What is expected:
Search the records below for the word "TyFun" and show every line where it occurs.
┌──
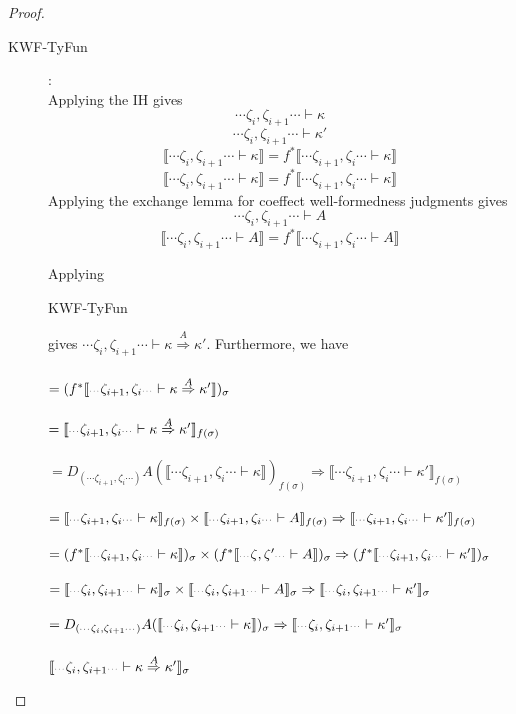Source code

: \documentclass{article}
\newcommand{\sem}[1]{\llbracket #1 \rrbracket}
\newcommand{\scdots}{\scalebox{0.6}{$\cdots$}}
\begin{document}
\begin{proof}
\begin{description}
\item[KWF-TyFun]:~\\

Applying the IH gives $$\cdots \zeta_i,\zeta_{i+1} \cdots \vdash \kappa$$ $$\cdots \zeta_i,\zeta_{i+1} \cdots \vdash \kappa'$$ $$\sem{\cdots \zeta_i,\zeta_{i+1} \cdots \vdash \kappa} = f^*\sem{\cdots \zeta_{i+1},\zeta_i \cdots \vdash \kappa}$$ $$\sem{\cdots \zeta_i,\zeta_{i+1} \cdots \vdash \kappa} = f^*\sem{\cdots \zeta_{i+1},\zeta_i \cdots \vdash \kappa} $$
Applying the exchange lemma for coeffect well-formedness judgments gives $$\cdots \zeta_{i},\zeta_{i+1} \cdots \vdash A$$ $$\sem{\cdots \zeta_i,\zeta_{i+1} \cdots \vdash A} = f^*\sem{\cdots \zeta_{i+1},\zeta_i \cdots \vdash A} $$

Applying \begin{sc}KWF-TyFun\end{sc} gives $\cdots \zeta_i,\zeta_{i+1} \cdots \vdash \kappa \overset{A}{\Rightarrow} \kappa'$. Furthermore, we have\\~\\
$= (f^* \sem{\scdots \zeta_{i+1},\zeta_i \scdots \vdash \kappa \overset{A}{\Rightarrow} \kappa'})_\sigma$\\~\\
$= \sem{\scdots \zeta_{i+1},\zeta_i \scdots \vdash \kappa \overset{A}{\Rightarrow} \kappa'}_{f(\sigma)}$\\~\\
$= D_{(\cdots \zeta_{i+1},\zeta_i \cdots)} A(\sem{\cdots \zeta_{i+1},\zeta_i \cdots \vdash \kappa})_{f(\sigma)} \Rightarrow \sem{\cdots \zeta_{i+1},\zeta_i \cdots \vdash \kappa'}_{f(\sigma)}$\\~\\
$= \sem{\scdots \zeta_{i+1},\zeta_i \scdots \vdash \kappa}_{f(\sigma)} \times \sem{\scdots \zeta_{i+1},\zeta_i \scdots \vdash A}_{f(\sigma)} \Rightarrow \sem{\scdots \zeta_{i+1},\zeta_i \scdots \vdash \kappa'}_{f(\sigma)}$\\~\\
$= (f^* \sem{\scdots \zeta_{i+1},\zeta_i \scdots \vdash \kappa})_\sigma \times (f^*\sem{\scdots \zeta,\zeta' \scdots \vdash A})_{\sigma} \Rightarrow (f^* \sem{\scdots \zeta_{i+1},\zeta_i \scdots \vdash \kappa'})_\sigma$\\~\\
$= \sem{\scdots \zeta_{i},\zeta_{i+1} \scdots \vdash \kappa}_\sigma \times \sem{\scdots \zeta_i,\zeta_{i+1} \scdots \vdash A}_{\sigma} \Rightarrow \sem{\scdots \zeta_i,\zeta_{i+1} \scdots \vdash \kappa'}_\sigma$\\~\\
$= D_{(\scdots \zeta_i,\zeta_{i+1} \scdots)} A(\sem{\scdots \zeta_{i},\zeta_{i+1} \scdots \vdash \kappa})_\sigma \Rightarrow \sem{\scdots \zeta_{i},\zeta_{i+1} \scdots \vdash \kappa'}_\sigma$\\~\\
$\sem{\scdots \zeta_i,\zeta_{i+1} \scdots \vdash \kappa \overset{A}{\Rightarrow} \kappa'}_\sigma$\\


\end{description}
\end{proof}
\end{document}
└──
Exercise output:
\item[KWF-TyFun]:~\\
Applying \begin{sc}KWF-TyFun\end{sc} gives $\cdots \zeta_i,\zeta_{i+1} \cdots \vdash \kappa \overset{A}{\Rightarrow} \kappa'$. Furthermore, we have\\~\\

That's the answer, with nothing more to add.